START Data extracts
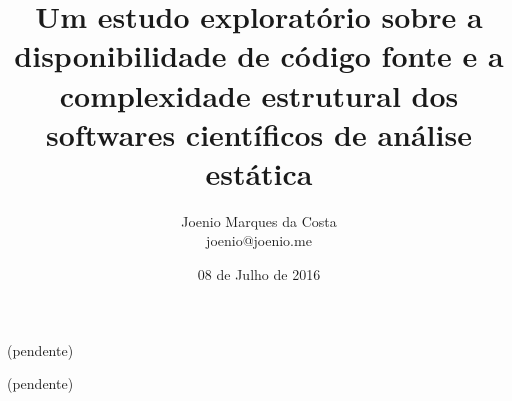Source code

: \documentclass[msc, classic, a4paper]{ufbathesis}
\date{08 de Julho de 2016}
\title{
  Um estudo exploratório sobre a disponibilidade de código fonte e a
  complexidade estrutural dos softwares científicos de análise estática
}
\author{Joenio Marques da Costa\\
  {\small joenio@joenio.me}
}
\begin{document}
\frontpage
\frontmatter
\presentationpage

\resumo

(pendente)

\begin{keywords}

  (pendente)

\end{keywords}

\tableofcontents
\listoffigures
\listoftables

\mainmatter










\backmatter


\appendix


\end{document}
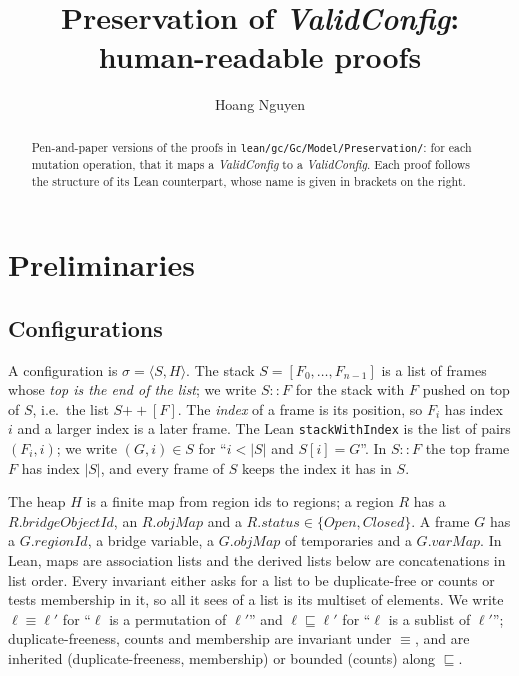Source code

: \documentclass[11pt]{article}
\title{Preservation of \textit{ValidConfig}: human-readable proofs}
\author{Hoang Nguyen}
\date{}
\theoremstyle{definition}
\theoremstyle{remark}
\newcommand{\Open}{\mathit{Open}}
\newcommand{\Closed}{\mathit{Closed}}
\newcommand{\rid}{\mathit{regionId}}
\newcommand{\omap}{\mathit{objMap}}
\newcommand{\vmap}{\mathit{varMap}}
\newcommand{\bridge}{\mathit{bridgeObjectId}}
\newcommand{\status}{\mathit{status}}
\newcommand{\cat}{\mathbin{+\!\!+}}
\newcommand{\perm}{\equiv}
\newcommand{\sublist}{\sqsubseteq}
\newcommand{\inv}[1]{\textit{#1}}
\begin{document}
\maketitle

\begin{abstract}
Pen-and-paper versions of the proofs in \texttt{lean/gc/Gc/Model/Preservation/}: for each mutation
operation, that it maps a \inv{ValidConfig} to a \inv{ValidConfig}. Each proof follows the
structure of its Lean counterpart, whose name is given in brackets on the right.
\end{abstract}

\tableofcontents

\section{Preliminaries}

\subsection{Configurations}

A configuration is $\sigma = \langle S, H\rangle$. The stack $S = [F_0, \dots, F_{n-1}]$ is a list of
frames whose \emph{top is the end of the list}; we write $S :: F$ for the stack with $F$ pushed on top
of $S$, i.e.\ the list $S \cat [F]$. The \emph{index} of a frame is its position, so $F_i$ has index
$i$ and a larger index is a later frame. The Lean \texttt{stackWithIndex} is the list of pairs
$(F_i, i)$; we write $(G, i) \in S$ for ``$i < |S|$ and $S[i] = G$''. In $S :: F$ the top frame $F$
has index $|S|$, and every frame of $S$ keeps the index it has in $S$.

The heap $H$ is a finite map from region ids to regions; a region $R$ has a $R.\bridge$, an
$R.\omap$ and a $R.\status \in \{\Open, \Closed\}$. A frame $G$ has a $G.\rid$, a bridge variable,
a $G.\omap$ of temporaries and a $G.\vmap$. In Lean, maps are association lists and the derived lists
below are concatenations in list order. Every invariant either asks for a list to be duplicate-free or
counts or tests membership in it, so all it sees of a list is its multiset of elements. We write
$\ell \perm \ell'$ for ``$\ell$ is a permutation of $\ell'$'' and $\ell \sublist \ell'$ for ``$\ell$
is a sublist of $\ell'$''; duplicate-freeness, counts and membership are invariant under $\perm$, and
are inherited (duplicate-freeness, membership) or bounded (counts) along $\sublist$.
\end{document}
END Data extracts
*Exercise objective:*
Pictures do not go in the copy; print every entry exactly as it stands.

*Response to the exercise:*
Source code

: \documentclass[msc, classic, a4paper]{ufbathesis}
\date{08 de Julho de 2016}
\title{
  Um estudo exploratório sobre a disponibilidade de código fonte e a
  complexidade estrutural dos softwares científicos de análise estática
}
\author{Joenio Marques da Costa\\
  {\small joenio@joenio.me}
}
\begin{document}
\frontpage
\frontmatter
\presentationpage

\resumo

(pendente)

\begin{keywords}

  (pendente)

\end{keywords}

\tableofcontents
\listoffigures
\listoftables

\mainmatter










\backmatter


\appendix


\end{document}
Source code

: \documentclass[11pt]{article}
\title{Preservation of \textit{ValidConfig}: human-readable proofs}
\author{Hoang Nguyen}
\date{}
\theoremstyle{definition}
\theoremstyle{remark}
\newcommand{\Open}{\mathit{Open}}
\newcommand{\Closed}{\mathit{Closed}}
\newcommand{\rid}{\mathit{regionId}}
\newcommand{\omap}{\mathit{objMap}}
\newcommand{\vmap}{\mathit{varMap}}
\newcommand{\bridge}{\mathit{bridgeObjectId}}
\newcommand{\status}{\mathit{status}}
\newcommand{\cat}{\mathbin{+\!\!+}}
\newcommand{\perm}{\equiv}
\newcommand{\sublist}{\sqsubseteq}
\newcommand{\inv}[1]{\textit{#1}}
\begin{document}
\maketitle

\begin{abstract}
Pen-and-paper versions of the proofs in \texttt{lean/gc/Gc/Model/Preservation/}: for each mutation
operation, that it maps a \inv{ValidConfig} to a \inv{ValidConfig}. Each proof follows the
structure of its Lean counterpart, whose name is given in brackets on the right.
\end{abstract}

\tableofcontents

\section{Preliminaries}

\subsection{Configurations}

A configuration is $\sigma = \langle S, H\rangle$. The stack $S = [F_0, \dots, F_{n-1}]$ is a list of
frames whose \emph{top is the end of the list}; we write $S :: F$ for the stack with $F$ pushed on top
of $S$, i.e.\ the list $S \cat [F]$. The \emph{index} of a frame is its position, so $F_i$ has index
$i$ and a larger index is a later frame. The Lean \texttt{stackWithIndex} is the list of pairs
$(F_i, i)$; we write $(G, i) \in S$ for ``$i < |S|$ and $S[i] = G$''. In $S :: F$ the top frame $F$
has index $|S|$, and every frame of $S$ keeps the index it has in $S$.

The heap $H$ is a finite map from region ids to regions; a region $R$ has a $R.\bridge$, an
$R.\omap$ and a $R.\status \in \{\Open, \Closed\}$. A frame $G$ has a $G.\rid$, a bridge variable,
a $G.\omap$ of temporaries and a $G.\vmap$. In Lean, maps are association lists and the derived lists
below are concatenations in list order. Every invariant either asks for a list to be duplicate-free or
counts or tests membership in it, so all it sees of a list is its multiset of elements. We write
$\ell \perm \ell'$ for ``$\ell$ is a permutation of $\ell'$'' and $\ell \sublist \ell'$ for ``$\ell$
is a sublist of $\ell'$''; duplicate-freeness, counts and membership are invariant under $\perm$, and
are inherited (duplicate-freeness, membership) or bounded (counts) along $\sublist$.
\end{document}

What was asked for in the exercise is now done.